Alongside writing, I’m an astrophysicist. In August, I’m embarking on an analog astronaut mission, where I’ll be living like I’m on Mars for two weeks. My crew and I will be stationed in a habitat at 8200 feet on Mauna Loa, where we’ll be completing mission tasks, doing fieldwork, and essentially living like we’re on the Red Planet. We’ll wear spacesuits every time we leave the Hab, have rationed food, limited water, and will experience a Martian time delay of 20 minutes for all comms back to “Earth.” I’ll be conducting research on supernovae while I’m there, using a handheld device to analyze rocks and determine how they’re the products of exploding stars. [This sounds like SO much fun! 😊]
GREG: Hi Maria. I am the author of my book series but I consider myself more of an illustrator than author. Probably because my authored books are ABC books.

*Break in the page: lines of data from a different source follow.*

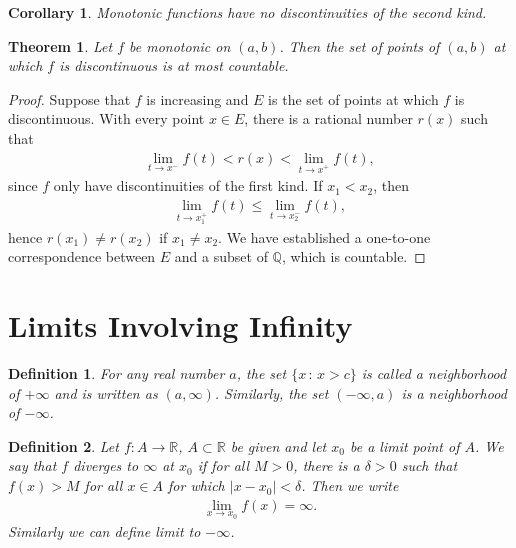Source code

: \documentclass[11pt]{book}
\newtheorem{definition}{Definition}[chapter]
\newtheorem{theorem}{Theorem}[chapter]
\newtheorem{corollary}{Corollary}[theorem]
\theoremstyle{definition}
\numberwithin{equation}{chapter}
\begin{document}
\medskip

\begin{corollary}
Monotonic functions have no discontinuities of the second kind.
\end{corollary}

\medskip

\begin{theorem}
Let $f$ be monotonic on $(a,b)$. Then the set of points of $(a,b)$ at which $f$ is discontinuous is at most countable.
\end{theorem}
\begin{proof}
Suppose that $f$ is increasing and $E$ is the set of points at which $f$ is discontinuous. With every point $x \in E$, there is a rational number $r(x)$ such that 
\begin{align*}
    \lim_{t\to x^-} f(t) < r(x) < \lim_{t\to x^+} f(t),
\end{align*}
since $f$ only have discontinuities of the first kind. If $x_1 < x_2$, then
\begin{align*}
    \lim_{t\to x_1^+} f(t) \leq \lim_{t\to x_2^-} f(t),
\end{align*}
hence $r(x_1) \neq r(x_2)$ if $x_1 \neq x_2$. We have established a one-to-one correspondence between $E$ and a subset of $\mathbb{Q}$, which is countable.
\end{proof}

\medskip

\section{Limits Involving Infinity}

\begin{definition}
For any real number $a$, the set $\{x \,:\, x > c\}$ is called a neighborhood of $+ \infty$ and is written as $(a, \infty)$. Similarly, the set $(- \infty, a)$ is a neighborhood of $- \infty$.
\end{definition}

\medskip

\begin{definition}
Let $f: A \to \mathbb{R}$, $A \subset \mathbb{R}$ be given and let $x_0$ be a limit point of $A$. We say that $f$ diverges to $\infty$ at $x_0$ if for all $M > 0$, there is a $\delta > 0$ such that $f(x) > M$ for all $x \in A$ for which $\left|x - x_0\right| < \delta$. Then we write
\begin{align*}
    \lim_{x \to x_0} f(x) = \infty.
\end{align*}
Similarly we can define limit to $- \infty$.
\end{definition}
\end{document}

I work from a studio in my house. A work day starts at 6 am till 6 pm. But when things get busy my day can go from 6 am till 8 or 9 at night. These are becoming more of the norm because of the number of books I put out in a year, which is about 10. By the end of next year, I’ll have worked on at least 100 books.
I’ve been drawing from as far back as I remember but it was right after the 911 attacks when I was pushed to go on my own. Before that I worked in advertising and graphic design agencies. I was terminated about 2 weeks after the September 11th terrorist attacks. That November, I flew to New York to meet with Scholastic, they had bought one of my books, and I began my freelance career. I guess that puts me at 20 years doing this on my own. In that time, I’ve worked for nearly 500 companies, such as Taco Bell, McDonalds, Proctor and Gamble, and the list goes on doing design and illustration. It’s been an incredibly diverse and fast-paced career. But out of the thousands of art pieces I’ve done over the years, I enjoy my ABC and 123 art the most. It’s only me working without an art director and just going with what I like. [Totally understandable. And congrats on all those books!]

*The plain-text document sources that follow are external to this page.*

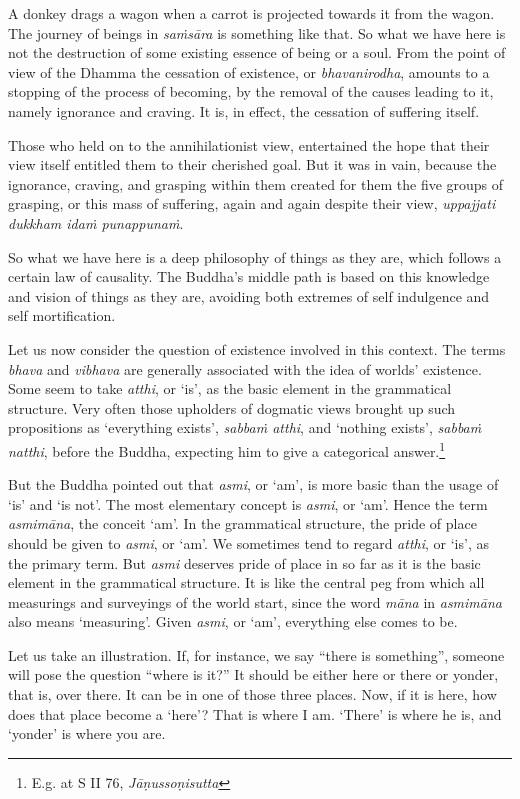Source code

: A donkey drags a wagon when a carrot is projected towards it from the wagon. The journey of beings in \emph{saṁsāra} is something like that. So what we have here is not the destruction of some existing essence of being or a soul. From the point of view of the Dhamma the cessation of existence, or \emph{bhavanirodha}, amounts to a stopping of the process of becoming, by the removal of the causes leading to it, namely ignorance and craving. It is, in effect, the cessation of suffering itself.

Those who held on to the annihilationist view, entertained the hope that their view itself entitled them to their cherished goal. But it was in vain, because the ignorance, craving, and grasping within them created for them the five groups of grasping, or this mass of suffering, again and again despite their view, \emph{uppajjati dukkham idaṁ punappunaṁ}.

So what we have here is a deep philosophy of things as they are, which follows a certain law of causality. The Buddha's middle path is based on this knowledge and vision of things as they are, avoiding both extremes of self indulgence and self mortification.

Let us now consider the question of existence involved in this context. The terms \emph{bhava} and \emph{vibhava} are generally associated with the idea of worlds' existence. Some seem to take \emph{atthi}, or `is', as the basic element in the grammatical structure. Very often those upholders of dogmatic views brought up such propositions as `everything exists', \emph{sabbaṁ atthi}, and `nothing exists', \emph{sabbaṁ natthi}, before the Buddha, expecting him to give a categorical answer.\footnote{E.g. at S II 76, \emph{Jāṇussoṇisutta}}

But the Buddha pointed out that \emph{asmi}, or `am', is more basic than the usage of `is' and `is not'. The most elementary concept is \emph{asmi}, or `am'. Hence the term \emph{asmimāna}, the conceit `am'. In the grammatical structure, the pride of place should be given to \emph{asmi}, or `am'. We sometimes tend to regard \emph{atthi}, or `is', as the primary term. But \emph{asmi} deserves pride of place in so far as it is the basic element in the grammatical structure. It is like the central peg from which all measurings and surveyings of the world start, since the word \emph{māna} in \emph{asmimāna} also means `measuring'. Given \emph{asmi}, or `am', everything else comes to be.

Let us take an illustration. If, for instance, we say ``there is something'', someone will pose the question ``where is it?'' It should be either here or there or yonder, that is, over there. It can be in one of those three places. Now, if it is here, how does that place become a `here'? That is where I am. `There' is where he is, and `yonder' is where you are.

What is something no one (or few) knows about you?
SARAFINA: I was a highly competitive tennis player for most of my life and trained to go pro!
GREG: That’s a hard one because I’m an open book. I guess no one knows that every morning I walk the dog and when we get done I spend a few minutes sitting down with him on the driveway, hugging him and looking around the neighborhood. It relaxes the both of us.

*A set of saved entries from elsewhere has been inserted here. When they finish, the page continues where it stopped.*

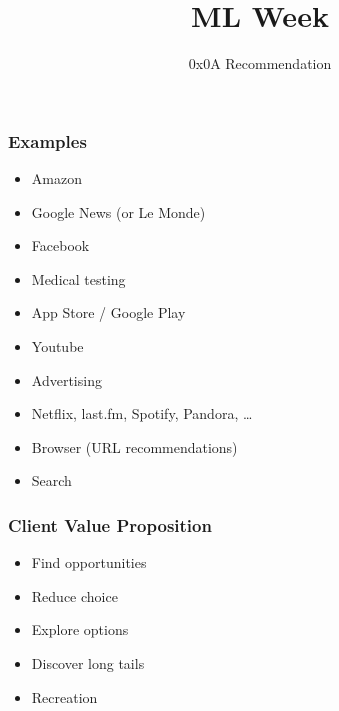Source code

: 
\usepackage{centernot}
\usepackage[]{algorithm2e}

\title
{ML Week}
\subtitle{0x0A \hspace{2mm}  Recommendation}




\begin{frame}
  \titlepage
\end{frame}




\begin{frame}
  \frametitle{Examples}
  \begin{itemize}
  \item Amazon
  \item Google News (or Le Monde)
  \item Facebook
  \item Medical testing
  \item App Store / Google Play
  \item Youtube
  \item Advertising
  \item Netflix, last.fm, Spotify, Pandora, \dots
  \item Browser (URL recommendations)
  \item Search
  \end{itemize}
\end{frame}

\begin{frame}
  \frametitle{Client Value Proposition}
  \begin{itemize}
  \item Find opportunities
  \item Reduce choice
  \item Explore options
  \item Discover long tails
  \item Recreation
  \end{itemize}
\end{frame}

My guilty pleasure that only my family knows about is that I love to watch trashy reality shows with my 2 daughters at the end of a long workday.
Thanks for sharing these with us. Sarafina, what was your inspiration for Little Leonard’s Fascinating World of Astronomy?
SARAFINA: I wanted to write the children’s book about astronomy that I would’ve wanted to read as a kid. My options for children’s astronomy books were fairly limited as a child, and most (if not all) depicted protagonists as white and male. I wanted to write a book that was intersectional in scope, depicting all children and inspiring kids to pursue their dreams and shoot for the stars.
I love that it's the one you'd have wanted as a kid. Greg, how did you come to illustrate the Little Leonard’s Fascinating World of ... series? [the LLFW of Paleontology by Jeff Bond (2021), and the LLFW of the Arts, Science, Technology, Math, and Engineering by Bob Cooper (2018)]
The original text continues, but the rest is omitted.